::: RECORDS TO PROCESS

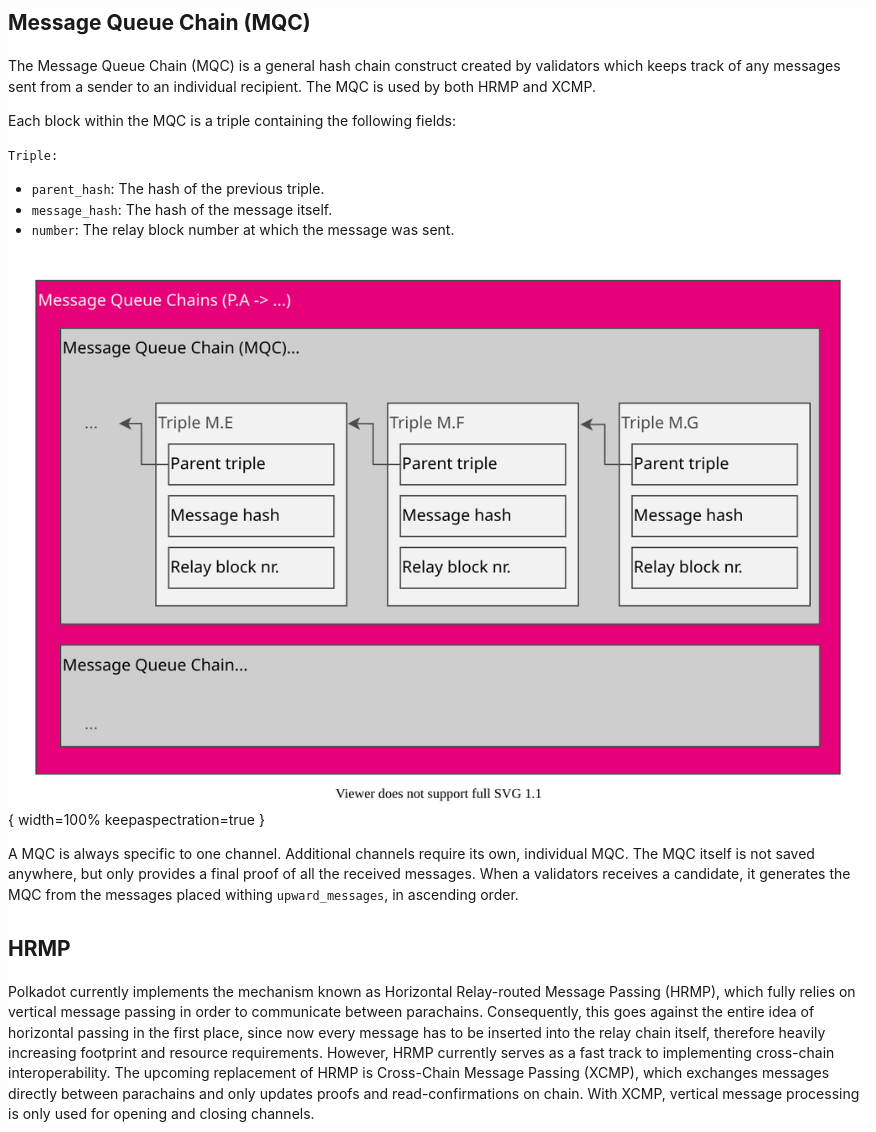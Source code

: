 ## Message Queue Chain (MQC)

The Message Queue Chain (MQC) is a general hash chain construct created by
validators which keeps track of any messages sent from a sender to an individual
recipient. The MQC is used by both HRMP and XCMP.

Each block within the MQC is a triple containing the following fields:

`Triple:`
- `parent_hash`: The hash of the previous triple.
- `message_hash`: The hash of the message itself.
- `number`: The relay block number at which the message was sent.

![MQC Overview](figures/parachain_message_queue_chain.svg){ width=100% keepaspectration=true }

A MQC is always specific to one channel. Additional channels require its own,
individual MQC. The MQC itself is not saved anywhere, but only provides a final
proof of all the received messages. When a validators receives a candidate, it
generates the MQC from the messages placed withing `upward_messages`, in
ascending order.

## HRMP

Polkadot currently implements the mechanism known as Horizontal Relay-routed
Message Passing (HRMP), which fully relies on vertical message passing in order
to communicate between parachains. Consequently, this goes against the entire
idea of horizontal passing in the first place, since now every message has to be
inserted into the relay chain itself, therefore heavily increasing footprint and
resource requirements. However, HRMP currently serves as a fast track to
implementing cross-chain interoperability. The upcoming replacement of HRMP is
Cross-Chain Message Passing (XCMP), which exchanges messages directly between
parachains and only updates proofs and read-confirmations on chain. With XCMP,
vertical message processing is only used for opening and closing channels.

::::::

Reproduce, word for word and in full, only the lines above that start at the line with "individual MQC. The" and run through the line with "resource requirements. However, HRMP", both ends included.

▸ **ANSWER BOX**
individual MQC. The MQC itself is not saved anywhere, but only provides a final
proof of all the received messages. When a validators receives a candidate, it
generates the MQC from the messages placed withing `upward_messages`, in
ascending order.

## HRMP

Polkadot currently implements the mechanism known as Horizontal Relay-routed
Message Passing (HRMP), which fully relies on vertical message passing in order
to communicate between parachains. Consequently, this goes against the entire
idea of horizontal passing in the first place, since now every message has to be
inserted into the relay chain itself, therefore heavily increasing footprint and
resource requirements. However, HRMP currently serves as a fast track to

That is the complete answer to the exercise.